The ’60s and Ezio’s Awakening to the Social Problems of Italy

Voices of the UNEMPLOYED

In this land
No man has hired us.
Our life is unwelcome, our death
Unmentioned in “The Times”.

Choruses from “The Rock”
By Thomas Stearns Eliot

1. Qualche notazione biografica – Pur provenendo da ottima famiglia di origine abruzzese, le vicissitudini paterne nella ricerca di un’occupazione lo avevano costretto a guadagnarsi da vivere sin da giovanissimo come interprete presso la CIT e guida turistica per stranieri a Villa Adriana e a Roma; la sua vasta conoscenza delle lingue aveva questa origine pratica, avendo studiato soltanto il francese a scuola. Conseguita la laurea nel 1965, fu assunto in Banca d’Italia dopo pochi mesi come idoneo alla “Borsa Stringher”.
Conscio delle scarse conoscenze acquisite nell’università italiana, rimase pochissimo tempo dietro la scrivania; si mise in congedo dalla Banca e si recò a Cambridge (UK) nel 1965/66 per studiare l’accumulazione del capitale con Joan Robinson, la sua tutor.
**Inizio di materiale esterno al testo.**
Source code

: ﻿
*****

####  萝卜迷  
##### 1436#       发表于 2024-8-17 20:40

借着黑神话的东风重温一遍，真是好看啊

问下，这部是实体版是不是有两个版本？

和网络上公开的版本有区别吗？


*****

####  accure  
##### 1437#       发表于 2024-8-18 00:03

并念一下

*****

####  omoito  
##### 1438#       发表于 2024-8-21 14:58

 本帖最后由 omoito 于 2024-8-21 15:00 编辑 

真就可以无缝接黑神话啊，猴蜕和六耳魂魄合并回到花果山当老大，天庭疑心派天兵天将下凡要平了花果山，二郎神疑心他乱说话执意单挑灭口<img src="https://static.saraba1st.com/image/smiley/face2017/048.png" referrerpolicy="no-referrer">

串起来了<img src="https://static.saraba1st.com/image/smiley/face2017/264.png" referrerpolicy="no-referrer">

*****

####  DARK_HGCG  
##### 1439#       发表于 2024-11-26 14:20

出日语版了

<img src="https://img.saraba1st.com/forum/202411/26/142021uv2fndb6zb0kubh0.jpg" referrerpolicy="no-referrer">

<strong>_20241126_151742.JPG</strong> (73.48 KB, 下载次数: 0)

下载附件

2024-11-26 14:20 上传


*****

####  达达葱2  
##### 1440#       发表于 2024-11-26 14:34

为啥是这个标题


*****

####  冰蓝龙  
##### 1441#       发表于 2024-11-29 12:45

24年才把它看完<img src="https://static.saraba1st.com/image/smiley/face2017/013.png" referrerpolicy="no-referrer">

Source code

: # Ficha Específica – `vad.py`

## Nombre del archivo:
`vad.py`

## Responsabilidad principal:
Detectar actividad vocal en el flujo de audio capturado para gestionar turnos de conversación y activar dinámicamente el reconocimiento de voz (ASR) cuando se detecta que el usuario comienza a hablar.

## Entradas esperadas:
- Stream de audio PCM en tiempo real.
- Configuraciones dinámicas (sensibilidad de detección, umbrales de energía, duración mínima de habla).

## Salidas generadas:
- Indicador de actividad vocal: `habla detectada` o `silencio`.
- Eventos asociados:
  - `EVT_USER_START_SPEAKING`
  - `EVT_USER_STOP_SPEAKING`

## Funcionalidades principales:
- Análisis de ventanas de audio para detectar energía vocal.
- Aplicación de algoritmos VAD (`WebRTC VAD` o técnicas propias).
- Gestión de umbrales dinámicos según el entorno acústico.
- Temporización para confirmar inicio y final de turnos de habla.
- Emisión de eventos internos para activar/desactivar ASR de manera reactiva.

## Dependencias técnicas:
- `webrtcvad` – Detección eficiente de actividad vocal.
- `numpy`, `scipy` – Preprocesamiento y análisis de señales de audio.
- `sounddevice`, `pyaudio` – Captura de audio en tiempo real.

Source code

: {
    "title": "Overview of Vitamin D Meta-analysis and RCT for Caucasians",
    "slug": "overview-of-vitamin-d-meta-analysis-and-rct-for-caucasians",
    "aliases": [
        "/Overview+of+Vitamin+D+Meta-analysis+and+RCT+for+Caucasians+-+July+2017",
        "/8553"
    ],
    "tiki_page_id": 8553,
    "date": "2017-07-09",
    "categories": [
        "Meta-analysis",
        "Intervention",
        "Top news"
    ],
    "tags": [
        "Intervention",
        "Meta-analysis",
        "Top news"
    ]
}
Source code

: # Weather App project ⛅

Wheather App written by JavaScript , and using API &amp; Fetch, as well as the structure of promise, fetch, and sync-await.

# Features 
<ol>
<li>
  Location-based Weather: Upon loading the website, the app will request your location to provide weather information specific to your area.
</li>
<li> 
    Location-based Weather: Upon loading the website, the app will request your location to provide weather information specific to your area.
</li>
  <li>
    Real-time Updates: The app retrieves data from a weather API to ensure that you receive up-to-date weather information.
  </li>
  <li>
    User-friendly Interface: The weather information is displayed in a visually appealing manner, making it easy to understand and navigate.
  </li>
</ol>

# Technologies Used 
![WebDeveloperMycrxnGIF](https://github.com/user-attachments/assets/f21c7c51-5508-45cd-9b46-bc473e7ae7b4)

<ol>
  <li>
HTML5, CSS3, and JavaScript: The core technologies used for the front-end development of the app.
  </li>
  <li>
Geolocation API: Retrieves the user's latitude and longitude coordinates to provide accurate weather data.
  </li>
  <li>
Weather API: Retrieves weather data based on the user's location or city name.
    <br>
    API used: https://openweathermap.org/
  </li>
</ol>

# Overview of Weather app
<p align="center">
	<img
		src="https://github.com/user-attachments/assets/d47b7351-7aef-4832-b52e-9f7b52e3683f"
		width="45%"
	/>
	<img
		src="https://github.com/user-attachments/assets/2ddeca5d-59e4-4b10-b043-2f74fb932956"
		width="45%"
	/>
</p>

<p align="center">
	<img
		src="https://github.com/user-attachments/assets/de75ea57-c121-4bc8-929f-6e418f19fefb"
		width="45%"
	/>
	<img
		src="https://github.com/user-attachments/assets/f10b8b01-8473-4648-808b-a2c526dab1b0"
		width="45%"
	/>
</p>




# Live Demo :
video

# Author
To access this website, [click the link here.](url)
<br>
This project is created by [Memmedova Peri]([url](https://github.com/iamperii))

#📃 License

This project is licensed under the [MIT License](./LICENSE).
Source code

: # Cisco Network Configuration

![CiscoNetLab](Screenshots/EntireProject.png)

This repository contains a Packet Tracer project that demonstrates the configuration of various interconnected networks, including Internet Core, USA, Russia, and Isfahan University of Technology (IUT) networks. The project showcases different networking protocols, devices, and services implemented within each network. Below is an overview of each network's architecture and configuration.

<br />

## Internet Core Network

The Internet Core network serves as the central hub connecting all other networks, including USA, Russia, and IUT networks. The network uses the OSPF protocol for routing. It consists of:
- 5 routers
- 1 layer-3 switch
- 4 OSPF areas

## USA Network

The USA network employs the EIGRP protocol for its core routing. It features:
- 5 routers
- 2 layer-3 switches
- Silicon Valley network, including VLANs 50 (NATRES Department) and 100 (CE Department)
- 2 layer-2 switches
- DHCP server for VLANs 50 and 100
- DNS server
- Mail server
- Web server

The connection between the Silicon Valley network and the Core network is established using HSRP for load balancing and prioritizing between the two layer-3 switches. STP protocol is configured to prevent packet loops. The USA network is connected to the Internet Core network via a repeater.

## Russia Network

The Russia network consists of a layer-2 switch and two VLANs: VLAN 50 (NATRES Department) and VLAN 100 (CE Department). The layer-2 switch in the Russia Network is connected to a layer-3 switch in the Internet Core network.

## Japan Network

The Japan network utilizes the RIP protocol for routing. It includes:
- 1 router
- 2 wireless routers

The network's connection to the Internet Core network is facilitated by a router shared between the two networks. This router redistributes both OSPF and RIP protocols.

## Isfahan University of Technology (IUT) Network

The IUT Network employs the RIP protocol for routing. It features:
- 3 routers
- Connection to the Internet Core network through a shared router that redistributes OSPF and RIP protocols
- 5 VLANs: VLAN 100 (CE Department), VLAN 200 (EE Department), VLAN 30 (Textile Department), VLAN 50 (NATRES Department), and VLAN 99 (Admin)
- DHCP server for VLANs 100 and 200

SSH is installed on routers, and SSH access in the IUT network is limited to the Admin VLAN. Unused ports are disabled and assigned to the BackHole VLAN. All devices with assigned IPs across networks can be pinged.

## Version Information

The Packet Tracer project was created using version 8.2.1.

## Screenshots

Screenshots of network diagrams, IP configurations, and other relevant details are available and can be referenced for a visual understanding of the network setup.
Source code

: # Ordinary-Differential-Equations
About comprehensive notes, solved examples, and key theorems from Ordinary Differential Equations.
Rientrato in Banca nel giugno, fu destinato all’ufficio ricerche. L’ansia del sapere lo spinse a ripartire agli inizi di settembre con pochi soldi per Cambridge (Mass.) e a rimanervi per gli anni accademici 1966/67 e 1967/68 per studiare soprattutto i metodi econometrici; lì conobbe Carole, colei che sarebbe diventata sua moglie, che gli fu larga di aiuto, morale e materiale, e con la quale stabilì un profondo sodalizio intellettuale. Ezio era uomo aperto, sempre pronto alla discussione e al confronto, ma anche provocatore: ad esempio, nel gennaio del 1967 volle chiaramente manifestare che egli si sentiva un membro della élite europea di sinistra e squadernò sotto gli occhi di Solow The Accumulation of Capital. Furono questi gli anni in cui si legò di profonda amicizia con Franco Modigliani. Nel 1967 Paolo Baffi e soprattutto il Servizio del Personale erano contrari a dargli un altro congedo per recarsi nuovamente al MIT; gli promisi di intercedere per lui e alla fine ottenne il permesso di partire. Tuttavia, le difficoltà che aveva incontrato per lasciare l’Italia, non lo resero più prudente o disciplinato nel rientro; si presentò in Banca con un mese e mezzo di ritardo…
Egli era certamente un uomo che le difficoltà avevano temprato, ma aveva anche il coraggio di proiettarsi al di là del limite cui gli altri sottostavano, sorretto in ciò dall’ambizione e dalla consapevolezza delle sue capacità. Dalla seconda metà del ’68 e per tutto il ’69, Ezio fu in Italia e visse i furori studenteschi, i duri scioperi dell’autunno caldo, le tragedie che funestarono un Paese diviso, impaurito, indeciso.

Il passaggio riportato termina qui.